WHAT NEEDS TO BE DONE: Keep each entry exactly as written when you repeat it, and skip the images.

[Collected data entries]
···

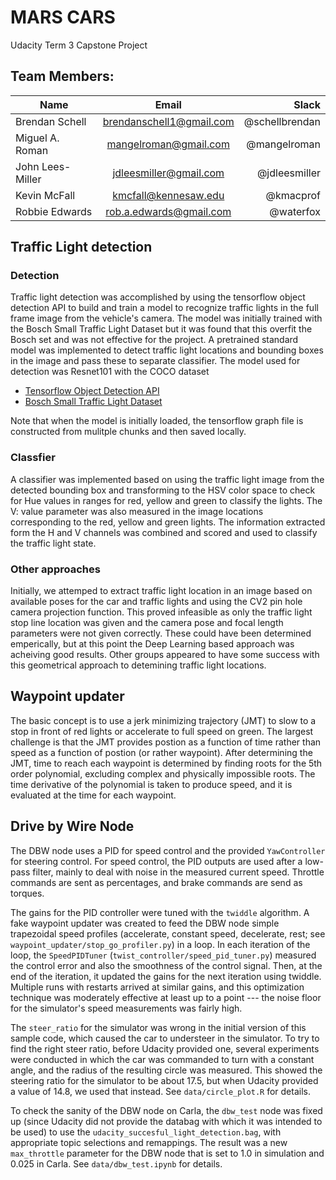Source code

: # MARS CARS

Udacity Term 3 Capstone Project

## Team Members:


| Name        | Email           | Slack  |
| ------------- |:-------------:| -----:|
| Brendan Schell     | brendanschell1@gmail.com | @schellbrendan |
| Miguel A. Roman      | mangelroman@gmail.com      |   @mangelroman |
| John Lees-Miller | jdleesmiller@gmail.com     |    @jdleesmiller |
| Kevin McFall | kmcfall@kennesaw.edu     |    @kmacprof |
| Robbie Edwards | rob.a.edwards@gmail.com     |    @waterfox |


## Traffic Light detection

### Detection

Traffic light detection was accomplished by using the tensorflow object detection API to build and train a model to recognize traffic lights in the full frame image from the vehicle's camera. The model was initially trained with the Bosch Small Traffic Light Dataset but it was found that this overfit the Bosch set and was not effective for the project. A pretrained standard model was implemented to detect traffic light locations and bounding boxes in the image and pass these to separate classifier. The model used for detection was Resnet101 with the COCO dataset

 - [Tensorflow Object Detection API](https://github.com/tensorflow/models/tree/master/research/object_detection)
 - [Bosch Small Traffic Light Dataset ](https://hci.iwr.uni-heidelberg.de/node/6132)

Note that when the model is initially loaded, the tensorflow graph file is constructed from mulitple chunks and then saved locally.

### Classfier

A classifier was implemented based on using the traffic light image from the detected bounding box and transforming to the HSV color space to check for Hue values in ranges for red, yellow and green to classify the lights. The V: value parameter was also measured in the image locations corresponding to the red, yellow and green lights. The information extracted form the H and V channels was combined and scored and used to classify the traffic light state.


### Other approaches

Initially, we attemped to extract traffic light location in an image based on available poses for the car and traffic lights and using the CV2 pin hole camera projection function.  This proved infeasible as only the traffic light stop line location was given and the camera pose and focal length parameters were not given correctly. These could have been determined emperically, but at this point the Deep Learning based approach was acheiving good results. Other groups appeared to have some success with this geometrical approach to detemining traffic light locations.



## Waypoint updater

The basic concept is to use a jerk minimizing trajectory (JMT) to slow to a stop in front of red lights or accelerate to full speed on green. The largest challenge is that the JMT provides postion as a function of time rather than speed as a function of postion (or rather waypoint). After determining the JMT, time to reach each waypoint is determined by finding roots for the 5th order polynomial, excluding complex and physically impossible roots. The time derivative of the polynomial is taken to produce speed, and it is evaluated at the time for each waypoint.

## Drive by Wire Node

The DBW node uses a PID for speed control and the provided `YawController` for steering control. For speed control, the PID outputs are used after a low-pass filter, mainly to deal with noise in the measured current speed. Throttle commands are sent as percentages, and brake commands are send as torques.

The gains for the PID controller were tuned with the `twiddle` algorithm. A fake waypoint updater was created to feed the DBW node simple trapezoidal speed profiles (accelerate, constant speed, decelerate, rest; see `waypoint_updater/stop_go_profiler.py`) in a loop. In each iteration of the loop, the `SpeedPIDTuner` (`twist_controller/speed_pid_tuner.py`) measured the control error and also the smoothness of the control signal. Then, at the end of the iteration, it updated the gains for the next iteration using twiddle. Multiple runs with restarts arrived at similar gains, and this optimization technique was moderately effective at least up to a point --- the noise floor for the simulator's speed measurements was fairly high.

The `steer_ratio` for the simulator was wrong in the initial version of this sample code, which caused the car to understeer in the simulator. To try to find the right steer ratio, before Udacity provided one, several experiments were conducted in which the car was commanded to turn with a constant angle, and the radius of the resulting circle was measured. This showed the steering ratio for the simulator to be about 17.5, but when Udacity provided a value of 14.8, we used that instead. See `data/circle_plot.R` for details.

To check the sanity of the DBW node on Carla, the `dbw_test` node was fixed up (since Udacity did not provide the databag with which it was intended to be used) to use the `udacity_succesful_light_detection.bag`, with appropriate topic selections and remappings. The result was a new `max_throttle` parameter for the DBW node that is set to 1.0 in simulation and 0.025 in Carla. See `data/dbw_test.ipynb` for details.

···

WRITTEN REPLY:
Source code

: # MARS CARS

Udacity Term 3 Capstone Project

## Team Members:


| Name        | Email           | Slack  |
| ------------- |:-------------:| -----:|
| Brendan Schell     | brendanschell1@gmail.com | @schellbrendan |
| Miguel A. Roman      | mangelroman@gmail.com      |   @mangelroman |
| John Lees-Miller | jdleesmiller@gmail.com     |    @jdleesmiller |
| Kevin McFall | kmcfall@kennesaw.edu     |    @kmacprof |
| Robbie Edwards | rob.a.edwards@gmail.com     |    @waterfox |


## Traffic Light detection

### Detection

Traffic light detection was accomplished by using the tensorflow object detection API to build and train a model to recognize traffic lights in the full frame image from the vehicle's camera. The model was initially trained with the Bosch Small Traffic Light Dataset but it was found that this overfit the Bosch set and was not effective for the project. A pretrained standard model was implemented to detect traffic light locations and bounding boxes in the image and pass these to separate classifier. The model used for detection was Resnet101 with the COCO dataset

 - [Tensorflow Object Detection API](https://github.com/tensorflow/models/tree/master/research/object_detection)
 - [Bosch Small Traffic Light Dataset ](https://hci.iwr.uni-heidelberg.de/node/6132)

Note that when the model is initially loaded, the tensorflow graph file is constructed from mulitple chunks and then saved locally.

### Classfier

A classifier was implemented based on using the traffic light image from the detected bounding box and transforming to the HSV color space to check for Hue values in ranges for red, yellow and green to classify the lights. The V: value parameter was also measured in the image locations corresponding to the red, yellow and green lights. The information extracted form the H and V channels was combined and scored and used to classify the traffic light state.


### Other approaches

Initially, we attemped to extract traffic light location in an image based on available poses for the car and traffic lights and using the CV2 pin hole camera projection function.  This proved infeasible as only the traffic light stop line location was given and the camera pose and focal length parameters were not given correctly. These could have been determined emperically, but at this point the Deep Learning based approach was acheiving good results. Other groups appeared to have some success with this geometrical approach to detemining traffic light locations.



## Waypoint updater

The basic concept is to use a jerk minimizing trajectory (JMT) to slow to a stop in front of red lights or accelerate to full speed on green. The largest challenge is that the JMT provides postion as a function of time rather than speed as a function of postion (or rather waypoint). After determining the JMT, time to reach each waypoint is determined by finding roots for the 5th order polynomial, excluding complex and physically impossible roots. The time derivative of the polynomial is taken to produce speed, and it is evaluated at the time for each waypoint.

## Drive by Wire Node

The DBW node uses a PID for speed control and the provided `YawController` for steering control. For speed control, the PID outputs are used after a low-pass filter, mainly to deal with noise in the measured current speed. Throttle commands are sent as percentages, and brake commands are send as torques.

The gains for the PID controller were tuned with the `twiddle` algorithm. A fake waypoint updater was created to feed the DBW node simple trapezoidal speed profiles (accelerate, constant speed, decelerate, rest; see `waypoint_updater/stop_go_profiler.py`) in a loop. In each iteration of the loop, the `SpeedPIDTuner` (`twist_controller/speed_pid_tuner.py`) measured the control error and also the smoothness of the control signal. Then, at the end of the iteration, it updated the gains for the next iteration using twiddle. Multiple runs with restarts arrived at similar gains, and this optimization technique was moderately effective at least up to a point --- the noise floor for the simulator's speed measurements was fairly high.

The `steer_ratio` for the simulator was wrong in the initial version of this sample code, which caused the car to understeer in the simulator. To try to find the right steer ratio, before Udacity provided one, several experiments were conducted in which the car was commanded to turn with a constant angle, and the radius of the resulting circle was measured. This showed the steering ratio for the simulator to be about 17.5, but when Udacity provided a value of 14.8, we used that instead. See `data/circle_plot.R` for details.

To check the sanity of the DBW node on Carla, the `dbw_test` node was fixed up (since Udacity did not provide the databag with which it was intended to be used) to use the `udacity_succesful_light_detection.bag`, with appropriate topic selections and remappings. The result was a new `max_throttle` parameter for the DBW node that is set to 1.0 in simulation and 0.025 in Carla. See `data/dbw_test.ipynb` for details.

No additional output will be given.